To scale, Tricorder uses a microservices architecture. The Tricorder system sends analyze requests to analysis servers along with metadata about a code change. These servers can use that metadata to read the versions of the source code files in the change via a FUSE-based filesystem and can access cached build inputs and outputs. The analysis server then starts running each individual analyzer and writes the output to a storage layer; the most recent results for each category are then displayed in Critique. Because analyses sometimes take a few minutes to run, analysis servers also post status updates to let change authors and reviewers know that analyzers are running and post a completed status when they have finished. Tricorder analyzes more than 50,000 code review changes per day and is often running several analyses per second.

Developers throughout Google write Tricorder analyses (called “analyzers”) or contribute individual “checks” to existing analyses.  There are four criteria for new Tricorder checks:

Be understandable
Be easy for any engineer to understand the output.
Be actionable and easy to fix
The fix might require more time, thought, or effort than a compiler check, and the result should include guidance as to how the issue might indeed be fixed.
Produce less than 10% effective false positives
Developers should feel the check is pointing out an actual issue at least 90% of the time.
Have the potential for significant impact on code quality
The issues might not affect correctness, but developers should take them seriously and deliberately choose to fix them.

Tricorder analyzers report results for more than 30 languages and support a variety of analysis types. Tricorder includes more than 100 analyzers, with most being contributed from outside the Tricorder team. Seven of these analyzers are themselves plug-in systems that have hundreds of additional checks, again contributed from developers across Google. The overall effective false-positive rate is just below 5%.

Integrated Tools

There are many  different  types of static analysis tools integrated with Tricorder.

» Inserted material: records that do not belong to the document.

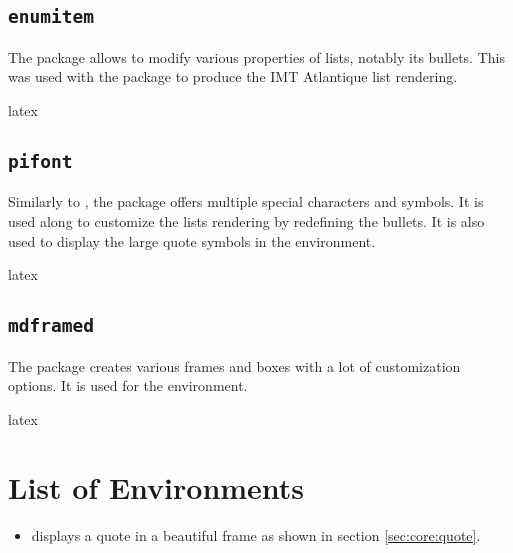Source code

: \documentclass{report}
\begin{document}
\subsection{\texttt{enumitem}}
The  package allows to modify various properties of lists, notably its bullets. 
This was used with the  package to produce the IMT Atlantique list rendering.

\begin{imtaCode}{latex}
\RequirePackage{enumitem}
\end{imtaCode}


\subsection{\texttt{pifont}}
Similarly to , the  package offers multiple special characters and symbols. 
It is used along  to customize the lists rendering by redefining the bullets. 
It is also used to display the large quote symbols in the  environment.

\begin{imtaCode}{latex}
    \RequirePackage{pifont}
\end{imtaCode}


\subsection{\texttt{mdframed}}
The  package creates various frames and boxes with a lot of customization options. 
It is used for the  environment.

\begin{imtaCode}{latex}
    \RequirePackage{mdframed}
\end{imtaCode}



\section{List of Environments}
\begin{itemize}
    \item {} displays a quote in a beautiful frame as shown in section \ref{sec:core:quote}.
\end{itemize}


\end{document}
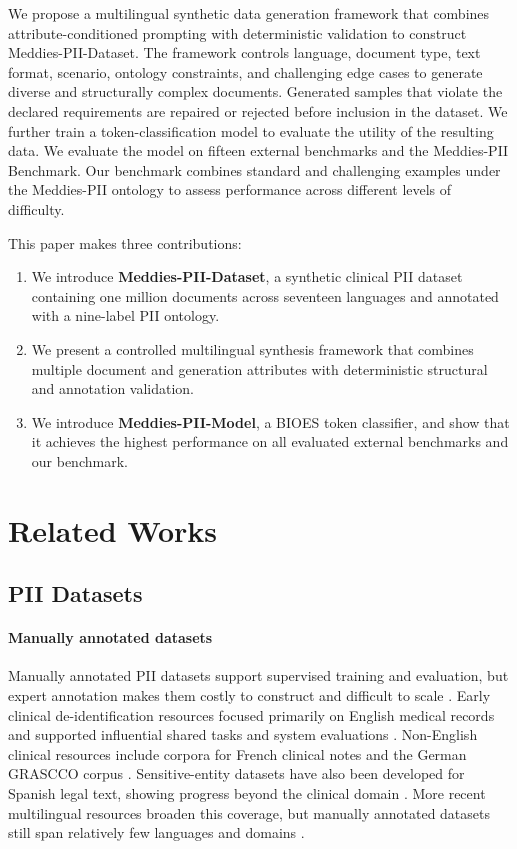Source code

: \documentclass[11pt]{article}
\begin{document}
We propose a multilingual synthetic data generation framework that combines attribute-conditioned prompting with deterministic validation to construct Meddies-PII-Dataset. The framework controls language, document type, text format, scenario, ontology constraints, and challenging edge cases to generate diverse and structurally complex documents. Generated samples that violate the declared requirements are repaired or rejected before inclusion in the dataset. We further train a token-classification model to evaluate the utility of the resulting data. We evaluate the model on fifteen external benchmarks and the Meddies-PII Benchmark. Our benchmark combines standard and challenging examples under the Meddies-PII ontology to assess performance across different levels of difficulty.

This paper makes three contributions:
\begin{enumerate}
\item We introduce \textbf{Meddies-PII-Dataset}, a synthetic clinical PII dataset containing one million documents across seventeen languages and annotated with a nine-label PII ontology.
\item We present a controlled multilingual synthesis framework that combines multiple document and generation attributes with deterministic structural and annotation validation.
\item We introduce \textbf{Meddies-PII-Model}, a BIOES token classifier, and show that it achieves the highest performance on all evaluated external benchmarks and our benchmark.
\end{enumerate}

\section{Related Works}

\subsection{PII Datasets}

\paragraph{Manually annotated datasets} Manually annotated PII datasets support supervised training and evaluation, but expert annotation makes them costly to construct and difficult to scale \cite{deleger2014preparing}. Early clinical de-identification resources focused primarily on English medical records and supported influential shared tasks and system evaluations \cite{neamatullah2008automated,uzuner2007evaluating,stubbs2015automated}. Non-English clinical resources include corpora for French clinical notes and the German GRASCCO corpus \cite{grouin2014identification,modersohn2022grascco}. Sensitive-entity datasets have also been developed for Spanish legal text, showing progress beyond the clinical domain \cite{de-gibert-bonet-etal-2022-spanish}. More recent multilingual resources broaden this coverage, but manually annotated datasets still span relatively few languages and domains \cite{baroud2026multigrascco}.
\end{document}
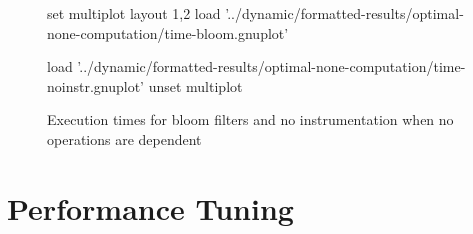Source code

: \begin{figure}
	\centering
	\begin{gnuplot}[terminal=pdf]
	set multiplot layout 1,2
		load '../dynamic/formatted-results/optimal-none-computation/time-bloom.gnuplot'
		
		load '../dynamic/formatted-results/optimal-none-computation/time-noinstr.gnuplot'
	unset multiplot
	\end{gnuplot}
	\caption{Execution times for bloom filters and no instrumentation when no operations are dependent}
	\label{chart:real-time-hashnoinstty}
\end{figure}

\section{Performance Tuning} \label{sec:results/tuning}
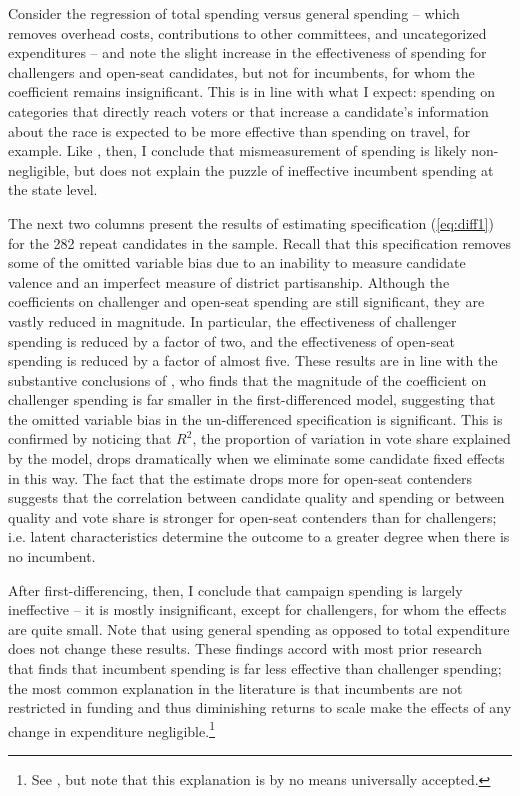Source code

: \documentclass{article}
\begin{document}
Consider the regression of total spending versus general spending -- which removes overhead costs, contributions to other committees, and uncategorized expenditures -- and note the slight increase in the effectiveness of spending for challengers and open-seat candidates, but not for incumbents, for whom the coefficient remains insignificant. This is in line with what I expect: spending on categories that directly reach voters or that increase a candidate's information about the race is expected to be more effective than spending on travel, for example. Like \cite{ansolabehere1994mismeasure}, then, I conclude that mismeasurement of spending is likely non-negligible, but does not explain the puzzle of ineffective incumbent spending at the state level.

The next two columns present the results of estimating specification (\ref{eq:diff1}) for the 282 repeat candidates in the sample. Recall that this specification removes some of the omitted variable bias due to an inability to measure candidate valence and an imperfect measure of district partisanship. Although the coefficients on challenger and open-seat spending are still significant, they are vastly reduced in magnitude. In particular, the effectiveness of challenger spending is reduced by a factor of two, and the effectiveness of open-seat spending is reduced by a factor of almost five. These results are in line with the substantive conclusions of \cite{levitt-1994}, who finds that the magnitude of the coefficient on challenger spending is far smaller in the first-differenced model, suggesting that the omitted variable bias in the un-differenced specification is significant. This is confirmed by noticing that $R^2$, the proportion of variation in vote share explained by the model, drops dramatically when we eliminate some candidate fixed effects in this way. The fact that the estimate drops more for open-seat contenders suggests that the correlation between candidate quality and spending or between quality and vote share is stronger for open-seat contenders than for challengers; i.e. latent characteristics determine the outcome to a greater degree when there is no incumbent.

After first-differencing, then, I conclude that campaign spending is largely ineffective -- it is mostly insignificant, except for challengers, for whom the effects are quite small. Note that using general spending as opposed to total expenditure does not change these results. These findings accord with most prior research that finds that incumbent spending is far less effective than challenger spending; the most common explanation in the literature is that incumbents are not restricted in funding and thus diminishing returns to scale make the effects of any change in expenditure negligible.\footnote{See \cite{stratmann2006contribution}, but note that this explanation is by no means universally accepted.}
\end{document}

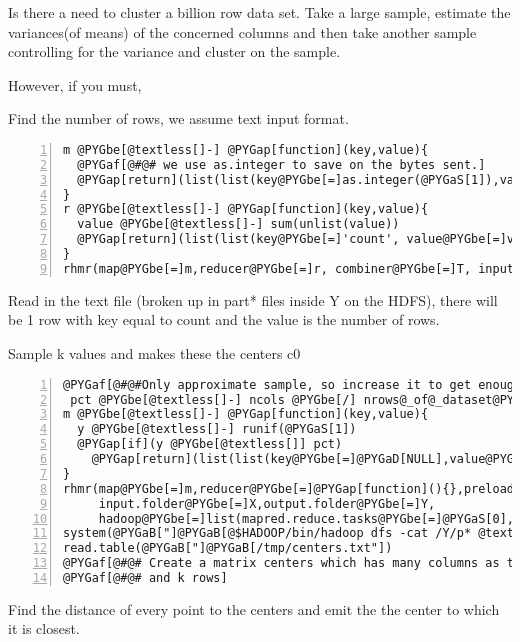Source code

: \documentclass[letterpaper,10pt,english]{manual}
\begin{document}
Is there a need to cluster a billion row data set. Take a large sample, estimate the variances(of means) of the concerned columns and then take another sample controlling for the variance and cluster on the sample.

However, if you must,

Find the number of rows, we assume text input format.

\begin{Verbatim}[commandchars=@\[\],numbers=left,firstnumber=1,stepnumber=1]
m @PYGbe[@textless[]-] @PYGap[function](key,value){
  @PYGaf[@#@# we use as.integer to save on the bytes sent.]
  @PYGap[return](list(list(key@PYGbe[=]as.integer(@PYGaS[1]),value@PYGbe[=]@PYGaS[1])))
}
r @PYGbe[@textless[]-] @PYGap[function](key,value){
  value @PYGbe[@textless[]-] sum(unlist(value))
  @PYGap[return](list(list(key@PYGbe[=]'count', value@PYGbe[=]value)))
}
rhmr(map@PYGbe[=]m,reducer@PYGbe[=]r, combiner@PYGbe[=]T, input.folder@PYGbe[=]X,output.folder@PYGbe[=]Y)
\end{Verbatim}

Read in the text file (broken up in part* files inside Y on the HDFS), there will be 1 row with key equal to count and the value is the number of rows.

Sample k values and makes these the centers c0

\begin{Verbatim}[commandchars=@\[\],numbers=left,firstnumber=1,stepnumber=1]
 @PYGaf[@#@#Only approximate sample, so increase it to get enough.]
 pct @PYGbe[@textless[]-] ncols @PYGbe[/] nrows@_of@_dataset@PYGbe[*]@PYGaS[2]
m @PYGbe[@textless[]-] @PYGap[function](key,value){
  y @PYGbe[@textless[]-] runif(@PYGaS[1])
  @PYGap[if](y @PYGbe[@textless[]] pct)
    @PYGap[return](list(list(key@PYGbe[=]@PYGaD[NULL],value@PYGbe[=]value)))
}
rhmr(map@PYGbe[=]m,reducer@PYGbe[=]@PYGap[function](){},preload@PYGbe[=]list(env@PYGbe[=]c('pct')),
     input.folder@PYGbe[=]X,output.folder@PYGbe[=]Y,
     hadoop@PYGbe[=]list(mapred.reduce.tasks@PYGbe[=]@PYGaS[0],rhipejob.kvsep@PYGbe[=]''))
system(@PYGaB["]@PYGaB[@$HADOOP/bin/hadoop dfs -cat /Y/p* @textgreater[] /tmp/centers.txt"])
read.table(@PYGaB["]@PYGaB[/tmp/centers.txt"])
@PYGaf[@#@# Create a matrix centers which has many columns as there are in there dataset]
@PYGaf[@#@# and k rows]
\end{Verbatim}

Find the distance of every point to the centers and emit the the center to which it is closest.
\end{document}
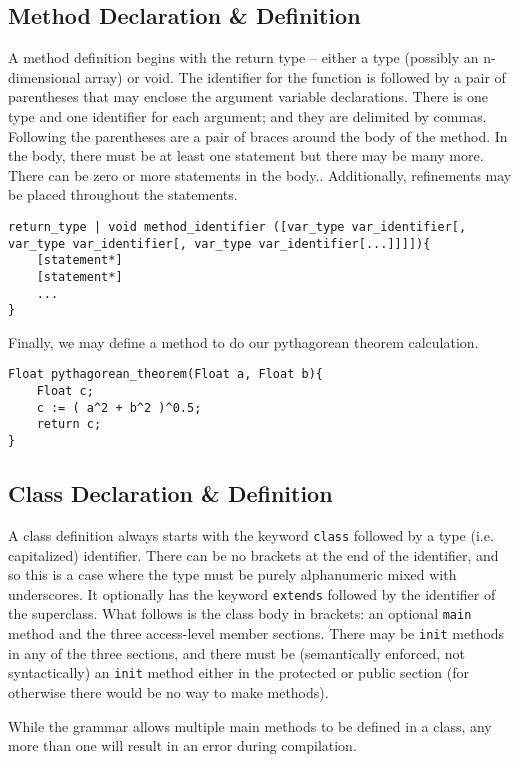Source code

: \subsection{Method Declaration \& Definition}
A method definition begins with the return type -- either a type (possibly an n-dimensional array) or void. The identifier for the function is followed by a pair of parentheses that may enclose the argument variable declarations. There is one type and one identifier for each argument; and they are delimited by commas. Following the parentheses are a pair of braces around the body of the method. In the body, there must be at least one statement but there may be many more. There can be zero or more statements in the body.. Additionally, refinements may be placed throughout the statements.
 
\begin{lstlisting}
return_type | void method_identifier ([var_type var_identifier[, var_type var_identifier[, var_type var_identifier[...]]]]){
    [statement*]
    [statement*]
    ...
}
\end{lstlisting}

Finally, we may define a method to do our pythagorean theorem calculation.

\begin{lstlisting}[label=Method Invocation,caption=Method Definition for the Pythagorean Theorem]
Float pythagorean_theorem(Float a, Float b){
    Float c;
    c := ( a^2 + b^2 )^0.5;
    return c;
}
\end{lstlisting}

\subsection{Class Declaration \& Definition}
A class definition always starts with the keyword \verb!class! followed by a type (i.e. capitalized) identifier. There can be no brackets at the end of the identifier, and so this is a case where the type must be purely alphanumeric mixed with underscores. It optionally has the keyword \verb!extends! followed by the identifier of the superclass. What follows is the class body in brackets: an optional \verb!main! method and the three access-level member sections. There may be \verb!init! methods in any of the three sections, and there must be (semantically enforced, not syntactically) an \verb!init! method either in the protected or public section (for otherwise there would be no way to make methods).

While the grammar allows multiple main methods to be defined in a class, any more than one will result in an error during compilation.

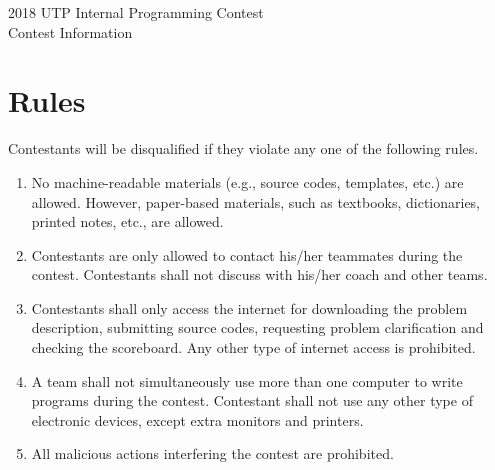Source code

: \begin{center}
{\LARGE 2018 UTP Internal Programming Contest}\\
{\LARGE Contest Information}
\end{center}


\section*{Rules}
Contestants will be disqualified if they violate any one of the following rules.
\begin{enumerate}
\item No machine-readable materials (e.g., source codes, templates, etc.) are allowed. However, paper-based materials, such as textbooks, dictionaries, printed notes, etc., are allowed.
\item Contestants are only allowed to contact his/her teammates during the contest. Contestants shall not discuss with his/her coach and other teams.
\item Contestants shall only access the internet for downloading the problem description, submitting source codes, requesting problem clarification and checking the scoreboard. Any other type of internet access is prohibited.
\item A team shall not simultaneously use more than one computer to write programs during the contest. Contestant shall not use any other type of electronic devices, except extra monitors and printers.
\item All malicious actions interfering the contest are prohibited.
\end{enumerate}

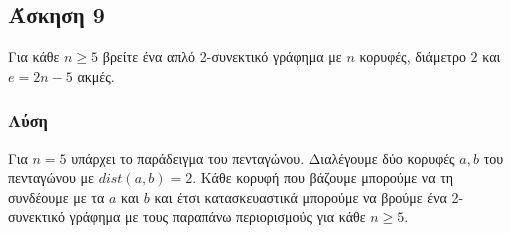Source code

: \subsection*{Άσκηση 9}

Για κάθε $n \ge 5$ βρείτε ένα απλό 2-συνεκτικό γράφημα με $n$ κορυφές, διάμετρο $2$ και $e = 2n-5$ ακμές.

\subsubsection*{Λύση}

Για $n=5$ υπάρχει το παράδειγμα του πενταγώνου. Διαλέγουμε δύο κορυφές $a,b$ του πενταγώνου με $dist(a,b)=2$. Κάθε κορυφή που βάζουμε μπορούμε να τη συνδέουμε με τα $a$ και $b$
και έτσι κατασκευαστικά μπορούμε να βρούμε ένα 2-συνεκτικό γράφημα με τους παραπάνω περιορισμούς για κάθε $n \ge 5$.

Error Prone and clang-tidy extend the compiler  to identify AST antipatterns for Java and C++, respectively.  These antipatterns could represent real bugs. For example, consider the following code snippet hashing a field f of type long:

result = 31 * result + (int) (f ^ (f >>> 32));

Now consider the case in which the type of f is int. The code will still compile, but the right shift by 32 is a no-op so that f is XORed with itself and no longer affects the value produced. We fixed 31 occurrences of this bug in Google’s codebase while enabling the check as a compiler error in Error Prone. There are many more such examples. AST antipatterns can also result in code readability improvements, such as removing a redundant call to .get() on a smart pointer.

Other analyzers showcase relationships between disparate files in a corpus. The Deleted Artifact Analyzer warns if a source file is deleted that is referenced by other non-code places in the codebase (such as inside checked-in documentation). IfThisThenThat allows developers to specify that portions of two different files must be changed in tandem (and warns if they are not). Chrome’s Finch analyzer runs on configuration files for A/B experiments in Chrome, highlighting common problems including not having the right approvals to launch an experiment or crosstalk with other currently running experiments that affect the same population. The Finch analyzer makes Remote Procedure Calls (RPCs) to other services in order to provide this information.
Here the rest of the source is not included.